Just before Christmas 1962 the winter in Britain began abruptly. The weather in the first three weeks of December was changeable and sometimes stormy but just before Christmas the cold set in and there wasn’t another frost free night until 5thMarch 1963.
On the 29th to 30th December a blizzard roared across the southwest of England and Wales, snow drifted to over six metres deep in places and this caused road blockages and cut railway lines. The snow left villagers stranded and power and telephone lines were brought down. Stocks of food ran low and farmers couldn’t reach their livestock. As a result thousands of sheep, ponies and cattle starved to death. The continuous freezing temperatures meant that the snow cover lasted for over two months and the winter of 1962/63 was the coldest over England and Wales since 1740, colder even than 1947, with mean maximum temperatures for January and February 1963 more than 5 °c below the average.
All of this exceptionally cold weather came from the east with a weather band stretching all the way from the Baltic, so if the evil Russians didn’t get us with their nuclear missiles they certainly got us with a vicious attack of frost!
This would have been quite an ordeal I’m certain because like most people in 1962 we lived in a house without central heating and this was in the days long before double glazing and thermal insulation. I don’t think we even had a fitted carpet! The house had an open fire in the lounge and a coke boiler in the kitchen to heat the water and that was it. Sitting around the fire was quite cosy of course but when it came to bed time this was a real ordeal.
The bedrooms weren’t heated in any way and the sheets were freezing cold and we certainly didn’t go to bed without a hot water bottle and thick flannelette pyjamas and without modern duvets, as it got colder, we had to rely on increasing numbers of blankets piled so high that you could barely move because of the weight. When the house ran out of spare blankets overcoats were used instead. During the night the temperature inside the house would drop to only a degree or two higher than outside and in the morning there was frost and ice on the inside of the windows that had to be chipped off with a knife before you could see outside.
I can remember the mornings well, first I’d hear dad get up and I would hear him making up the fire and raking the coke boiler ready for ignition. He always did this job in his maroon and white check work shirt. After fifteen to twenty minutes or so it would be time to leave the comfort of the warm bed and go and see what sort of a job he was making of it.

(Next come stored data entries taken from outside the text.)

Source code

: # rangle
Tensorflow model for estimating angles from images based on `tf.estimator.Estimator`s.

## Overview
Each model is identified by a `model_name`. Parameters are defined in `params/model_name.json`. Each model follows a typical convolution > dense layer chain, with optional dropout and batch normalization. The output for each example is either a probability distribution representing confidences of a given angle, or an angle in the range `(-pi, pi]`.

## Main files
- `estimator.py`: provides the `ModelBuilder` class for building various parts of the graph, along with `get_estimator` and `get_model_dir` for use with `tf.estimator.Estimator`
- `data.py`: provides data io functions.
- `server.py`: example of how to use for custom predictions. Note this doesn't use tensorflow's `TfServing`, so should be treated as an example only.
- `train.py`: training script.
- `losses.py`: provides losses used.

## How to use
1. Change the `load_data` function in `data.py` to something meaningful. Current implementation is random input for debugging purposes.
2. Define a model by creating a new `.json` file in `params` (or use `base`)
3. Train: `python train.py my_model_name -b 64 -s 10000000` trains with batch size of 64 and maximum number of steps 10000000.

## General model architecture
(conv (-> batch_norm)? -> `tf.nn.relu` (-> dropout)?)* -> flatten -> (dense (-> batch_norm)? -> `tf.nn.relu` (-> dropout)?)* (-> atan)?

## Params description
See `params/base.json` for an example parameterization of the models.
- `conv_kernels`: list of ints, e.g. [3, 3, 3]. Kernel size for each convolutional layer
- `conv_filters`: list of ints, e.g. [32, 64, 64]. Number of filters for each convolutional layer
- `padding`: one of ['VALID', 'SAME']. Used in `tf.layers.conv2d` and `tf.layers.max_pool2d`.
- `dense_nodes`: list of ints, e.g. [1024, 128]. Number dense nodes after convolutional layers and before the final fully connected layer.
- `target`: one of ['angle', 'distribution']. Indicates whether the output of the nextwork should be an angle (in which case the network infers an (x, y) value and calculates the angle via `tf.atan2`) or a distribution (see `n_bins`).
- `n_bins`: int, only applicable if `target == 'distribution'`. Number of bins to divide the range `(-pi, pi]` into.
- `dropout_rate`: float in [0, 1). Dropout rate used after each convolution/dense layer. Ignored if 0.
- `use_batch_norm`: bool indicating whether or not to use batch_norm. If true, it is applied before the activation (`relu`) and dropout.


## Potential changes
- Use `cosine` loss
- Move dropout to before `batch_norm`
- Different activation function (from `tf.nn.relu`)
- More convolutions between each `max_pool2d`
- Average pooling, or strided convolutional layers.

On a good day the fire would be well established and roaring away and the temperature in the house would be limping up towards freezing but on a bad day he would be fighting to get it going and would be struggling with a newspaper stretched across the grate trying to ‘draw’ the fire into life and the house would still be at the temperature of the average arctic igloo. The house would still be cold by the time we had had our porridge and gone to school or to work and then it would be mum’s job to keep it going all day so that by tea time when we all came home it was nice and warm again.

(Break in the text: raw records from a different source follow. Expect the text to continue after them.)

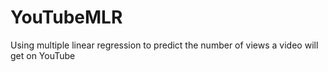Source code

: # YouTubeMLR
Using multiple linear regression to predict the number of views a video will get on YouTube
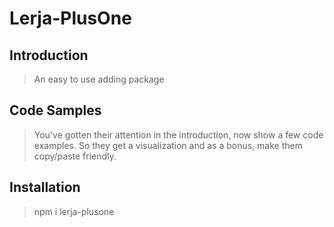 # Lerja-PlusOne

## Introduction

> An easy to use adding package

## Code Samples

> You've gotten their attention in the introduction, now show a few code examples. So they get a visualization and as a bonus, make them copy/paste friendly.

## Installation

> npm i lerja-plusone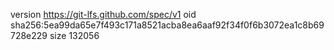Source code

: version https://git-lfs.github.com/spec/v1
oid sha256:5ea99da65e7f493c171a8521acba8ea6aaf92f34f0f6b3072ea1c8b69728e229
size 132056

Once outside the snow was glorious good fun and on the way to school we constructed lethal slides along the pavements and on the verges and transformed the route to school into a Cresta Run of excitement without giving too much thought to the people that this might inconvenience such as the elderly and the infirm who as far as we were concerned would just have to simply take their chance along with everyone else. We worked for days to polish an especially perilous bit of pavement into a down hill slalom course and then Mrs Wright from across the road destroyed it with a tub of Saxa salt and we all hated her forever after that.